We can now create minimal prefix tree required to distinguish these sequences, like in the figure below.

For such ensemble of random trees of given number of leaves (n), we can calculate Shannon entropy (H_n) - the amount of information it contains.

It turns out that it asymptotically grows with at average 2.77544 bits per element (1/2+(1+\gamma)lg(e)).

The calculations can be found here:http://arxiv.org/abs/1206.4555

Is it the minimal cost of distinguishability/individuality?

How to understand it?

ps. related question: can anyone find D(n)=\sum_{i=0}^{\infty} 1-(1-2^{-i})^n ?

The first thought about this distinctiveness is probably n! combinatorial term while increasing the size of the system, but n! is about the order and its logarithm grows faster than linearly.

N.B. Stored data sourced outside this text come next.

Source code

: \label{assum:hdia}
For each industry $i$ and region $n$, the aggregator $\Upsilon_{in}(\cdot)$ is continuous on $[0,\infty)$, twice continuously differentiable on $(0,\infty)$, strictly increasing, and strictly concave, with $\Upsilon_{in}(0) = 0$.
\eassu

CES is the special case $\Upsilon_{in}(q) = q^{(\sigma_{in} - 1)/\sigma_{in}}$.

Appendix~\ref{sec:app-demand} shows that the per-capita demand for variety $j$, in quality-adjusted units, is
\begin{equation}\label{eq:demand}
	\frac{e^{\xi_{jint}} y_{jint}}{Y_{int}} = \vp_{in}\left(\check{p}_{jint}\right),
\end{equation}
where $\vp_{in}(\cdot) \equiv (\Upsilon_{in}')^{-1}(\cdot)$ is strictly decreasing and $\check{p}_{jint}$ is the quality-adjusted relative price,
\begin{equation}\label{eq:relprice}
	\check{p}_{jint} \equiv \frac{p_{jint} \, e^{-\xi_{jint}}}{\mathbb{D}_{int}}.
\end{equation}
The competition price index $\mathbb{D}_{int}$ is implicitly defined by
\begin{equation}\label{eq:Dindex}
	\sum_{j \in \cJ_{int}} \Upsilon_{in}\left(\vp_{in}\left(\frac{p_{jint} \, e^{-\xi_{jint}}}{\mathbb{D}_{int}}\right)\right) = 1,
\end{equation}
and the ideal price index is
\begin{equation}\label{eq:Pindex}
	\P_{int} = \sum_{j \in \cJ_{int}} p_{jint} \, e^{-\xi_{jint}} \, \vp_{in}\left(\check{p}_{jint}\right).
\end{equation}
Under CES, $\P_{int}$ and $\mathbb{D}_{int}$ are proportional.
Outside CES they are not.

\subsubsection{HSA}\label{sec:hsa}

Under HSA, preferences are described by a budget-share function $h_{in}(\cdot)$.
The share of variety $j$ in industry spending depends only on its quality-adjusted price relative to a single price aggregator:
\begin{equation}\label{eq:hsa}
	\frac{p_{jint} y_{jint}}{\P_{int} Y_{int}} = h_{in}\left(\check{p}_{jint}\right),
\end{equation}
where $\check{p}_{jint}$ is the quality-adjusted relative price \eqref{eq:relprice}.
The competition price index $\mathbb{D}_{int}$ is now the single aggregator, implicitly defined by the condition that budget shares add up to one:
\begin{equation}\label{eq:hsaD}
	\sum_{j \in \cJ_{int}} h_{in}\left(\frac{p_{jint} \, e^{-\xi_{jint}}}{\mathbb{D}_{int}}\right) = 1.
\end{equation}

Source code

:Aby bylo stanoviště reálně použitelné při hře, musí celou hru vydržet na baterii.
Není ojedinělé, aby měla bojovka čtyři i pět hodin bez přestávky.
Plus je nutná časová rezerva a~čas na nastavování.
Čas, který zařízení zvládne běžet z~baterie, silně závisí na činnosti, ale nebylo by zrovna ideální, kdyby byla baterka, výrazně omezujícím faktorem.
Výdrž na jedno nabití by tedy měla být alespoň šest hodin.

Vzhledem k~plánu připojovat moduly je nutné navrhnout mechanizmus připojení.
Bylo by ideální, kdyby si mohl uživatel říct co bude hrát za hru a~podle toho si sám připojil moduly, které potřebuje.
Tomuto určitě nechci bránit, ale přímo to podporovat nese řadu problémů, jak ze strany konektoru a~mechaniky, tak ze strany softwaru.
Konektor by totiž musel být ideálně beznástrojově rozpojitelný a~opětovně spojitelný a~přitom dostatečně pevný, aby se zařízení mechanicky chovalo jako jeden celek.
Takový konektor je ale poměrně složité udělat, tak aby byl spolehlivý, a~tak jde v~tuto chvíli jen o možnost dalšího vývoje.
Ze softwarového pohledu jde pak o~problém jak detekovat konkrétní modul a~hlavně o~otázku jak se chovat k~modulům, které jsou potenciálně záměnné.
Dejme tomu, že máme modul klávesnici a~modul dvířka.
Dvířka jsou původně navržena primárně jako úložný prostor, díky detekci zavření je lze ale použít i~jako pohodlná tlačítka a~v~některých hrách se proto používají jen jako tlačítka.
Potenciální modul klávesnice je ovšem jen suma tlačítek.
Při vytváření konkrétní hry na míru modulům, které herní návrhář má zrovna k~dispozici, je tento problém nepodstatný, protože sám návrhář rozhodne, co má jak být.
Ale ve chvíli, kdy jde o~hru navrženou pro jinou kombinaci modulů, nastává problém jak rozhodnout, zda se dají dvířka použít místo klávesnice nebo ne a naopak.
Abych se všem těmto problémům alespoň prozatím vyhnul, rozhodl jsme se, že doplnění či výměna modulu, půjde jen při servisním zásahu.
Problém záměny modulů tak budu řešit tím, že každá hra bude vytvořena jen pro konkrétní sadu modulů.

Distinctiveness is some much more subtle.

It is well seen in equation (10) from the paper (which should like):

H_n+lg(n!)=nD_n

where D_n is the average depth of leaves of such n leaf tree - average amount of bits distinguishing given element.

So this equation says:

distinctiveness/individualism + order = total amount of information

distinctiveness grows linearly with n (2.77544 asymptotic linear coefficient) - kind of chemical potential...

information about their ordering grows faster: lg(n!)\approx n lg(n)-n lg(e).